Packages required to run the examples:

Introduction

Fisheries assessment models use catch data and population trends to estimate the fishing quota (Total Allowable Catch, TAC), i.e., the safe or optimal biomass to remove from a population to ensure sustainable fishing. While catch data primarily govern the absolute levels in TAC estimates, population trends dictate the relative changes in TAC from year to year and help the assessment model differentiate fishing effort- and efficiency-related catch variations from actual population fluctuations. Therefore, estimating population trends is integral to fisheries assessment and can have considerable economic and ecologic consequences.

Estimating population trends requires deciphering how much fish there is in the sea, commonly done using survey indices tailored for a particular species, region, and sampling setup. In essence, these survey indices are estimated by summing up numbers or weights of fish within areas called strata. The strata model distribution of a stock within a particular region of interest - often delimited by political or population boundaries. Most survey indices use multiple strata, assuming that the abundance of a species, population structure, or sampling setup considerably differs within the region of interest. The formula for estimating the number (or weight) of fish within a stratum for gear that covers an area, such as trawls, multiplies an average number of fish per areal unit (=density) by area of the stratum. In other words, the density of fish in each stratum is weighted by the area. Since the area is a multiplier, it considerably impacts the outcome. Imprecision in the areal estimation of strata or missing samples within a stratum may greatly affect the estimated population trends and hence TAC.

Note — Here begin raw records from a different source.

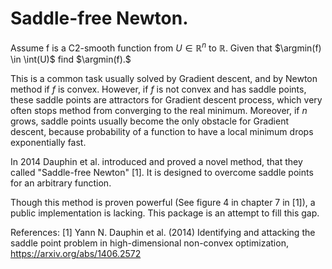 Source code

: # Saddle-free Newton.

Assume f is a C2-smooth function from $U \in \mathbb{R}^n$ to $\mathbb{R}$. Given that $\argmin(f) \in \int(U)$ find $\argmin(f).$

This is a common task usually solved by Gradient descent, and by Newton method if $f$ is convex.
However, if $f$ is not convex and has saddle points, these saddle points are attractors for Gradient descent process, which very often stops method from converging to the real minimum.
Moreover, if $n$ grows, saddle points usually become the only obstacle for Gradient descent, because probability of a function to have a local minimum drops exponentially fast.

In 2014 Dauphin et al. introduced and proved a novel method, that they called "Saddle-free Newton" [1]. It is designed to overcome saddle points for an arbitrary function. 

Though this method is proven powerful (See figure 4 in chapter 7 in [1]), a public implementation is lacking. This package is an attempt to fill this gap.


References:
[1] Yann N. Dauphin et al. (2014) Identifying and attacking the saddle point problem in high-dimensional non-convex optimization, https://arxiv.org/abs/1406.2572
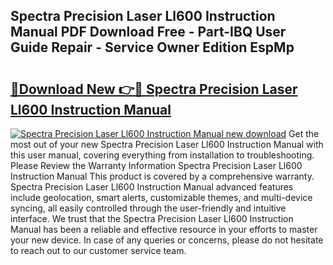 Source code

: ## Spectra Precision Laser Ll600 Instruction Manual PDF Download Free - Part-IBQ User Guide Repair - Service Owner Edition EspMp

# <h2><a href="http://bc73287.oget.top/?id=Spectra+Precision+Laser+Ll600+Instruction+Manual">🔗Download New 👉🔴 Spectra Precision Laser Ll600 Instruction Manual</a></h2>

[![Spectra Precision Laser Ll600 Instruction Manual new download](https://i.imgur.com/5g1atiW.png)](http://bc73287.oget.top/?id=Spectra+Precision+Laser+Ll600+Instruction+Manual)
Get the most out of your new Spectra Precision Laser Ll600 Instruction Manual with this user manual, covering everything from installation to troubleshooting. Please Review the Warranty Information Spectra Precision Laser Ll600 Instruction Manual This product is covered by a comprehensive warranty. Spectra Precision Laser Ll600 Instruction Manual advanced features include geolocation, smart alerts, customizable themes, and multi-device syncing, all easily controlled through the user-friendly and intuitive interface. We trust that the Spectra Precision Laser Ll600 Instruction Manual has been a reliable and effective resource in your efforts to master your new device. In case of any queries or concerns, please do not hesitate to reach out to our customer service team.
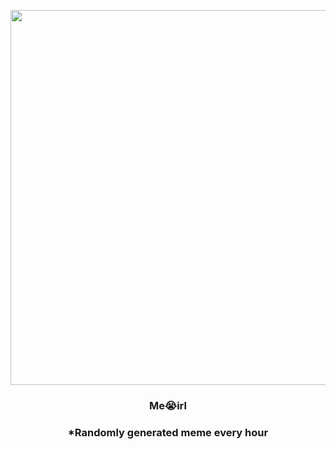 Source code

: <p align="center">
        <img src="https://i.redd.it/7j49pwczzju91.jpg" width="600" height="600">
        </p>
        <h3 align="center">Me😭irl</h3>
        <h3 align="center">*Randomly generated meme every hour</h3>
     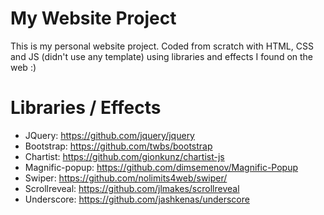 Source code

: # My Website Project

This is my personal website project. Coded from scratch with HTML, CSS and JS (didn't use any template) using libraries and effects I found on the web :)

# Libraries / Effects

* JQuery: https://github.com/jquery/jquery
* Bootstrap: https://github.com/twbs/bootstrap
* Chartist: https://github.com/gionkunz/chartist-js
* Magnific-popup: https://github.com/dimsemenov/Magnific-Popup
* Swiper: https://github.com/nolimits4web/swiper/
* Scrollreveal: https://github.com/jlmakes/scrollreveal
* Underscore: https://github.com/jashkenas/underscore
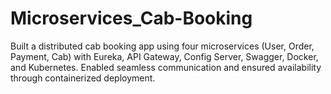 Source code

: # Microservices_Cab-Booking
Built a distributed cab booking app using four microservices (User, Order, Payment, Cab) with Eureka, API Gateway, Config Server, Swagger, Docker, and Kubernetes. Enabled seamless communication and ensured availability through containerized deployment.

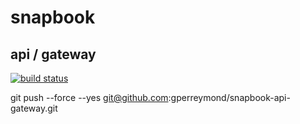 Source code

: # snapbook
## api / gateway

[![build status](https://ci.gitlab.com/projects/6885/status.png?ref=master)](https://ci.gitlab.com/projects/6885?ref=master)

git push --force --yes git@github.com:gperreymond/snapbook-api-gateway.git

Depth is among the best factors to describe the distribution of fish species [REFS]. Consequently, bottom depth intervals are commonly incorporated into strata to model the vertical distribution of a species. Using bottom depth can lead to imprecision in areal estimation for species that inhabit narrow depth ranges along the continental slopes, such as the Greenland halibut. Imprecision in the areal estimation stemming from poorly charted bathymetry and low or inconsistent model resolution can be an order of magnitude and directly proportional to survey index estimates.

Here we suggest a transparent framework to estimate strata from bathymetric grid data programmed to an R package called RstoxStrata, which is integrated into the StoX software for survey index calculation. We discuss pitfalls in making strata for survey indices, allocating stations to strata and using them to calculate survey indices. We use the main survey for Northeast Arctic Greenland halibut as an example contrasting two approaches to allocate stations to strata: a bottom depth-latitude based approach used in the current assesment model, and a solely position-based approach used by the StoX software. While the framework is applied to bottom depth, it can be used for any gridded spatial data such as surface temperature, salinity, or modeled prey density.

Material and methods

The proposed way of defining strata attempts to simplify the strata making. Further, the process is transparent and reproducible. The distribution of a species is modeled using two components: 1) geographic regions (rectangles, called geostrata) are used to model the spatial distribution, and 2) bottom depth intervals within the geographic regions are used as a proxy of the vertical distribution. The depth data are acquired from the highest openly available evenly gridded depth model at the time of writing, the General Bathymetric Chart of the Oceans 15-arcsecond 2022 grid (approximately 1/4 nautical miles in the latitude direction). The GEBCO_2022 Grid (ice surface elevation) netCDF file is downloaded (4 Gb) and placed in a central location on the computer:

link <- "~/Downloads/gebco_2022/GEBCO_2022.nc"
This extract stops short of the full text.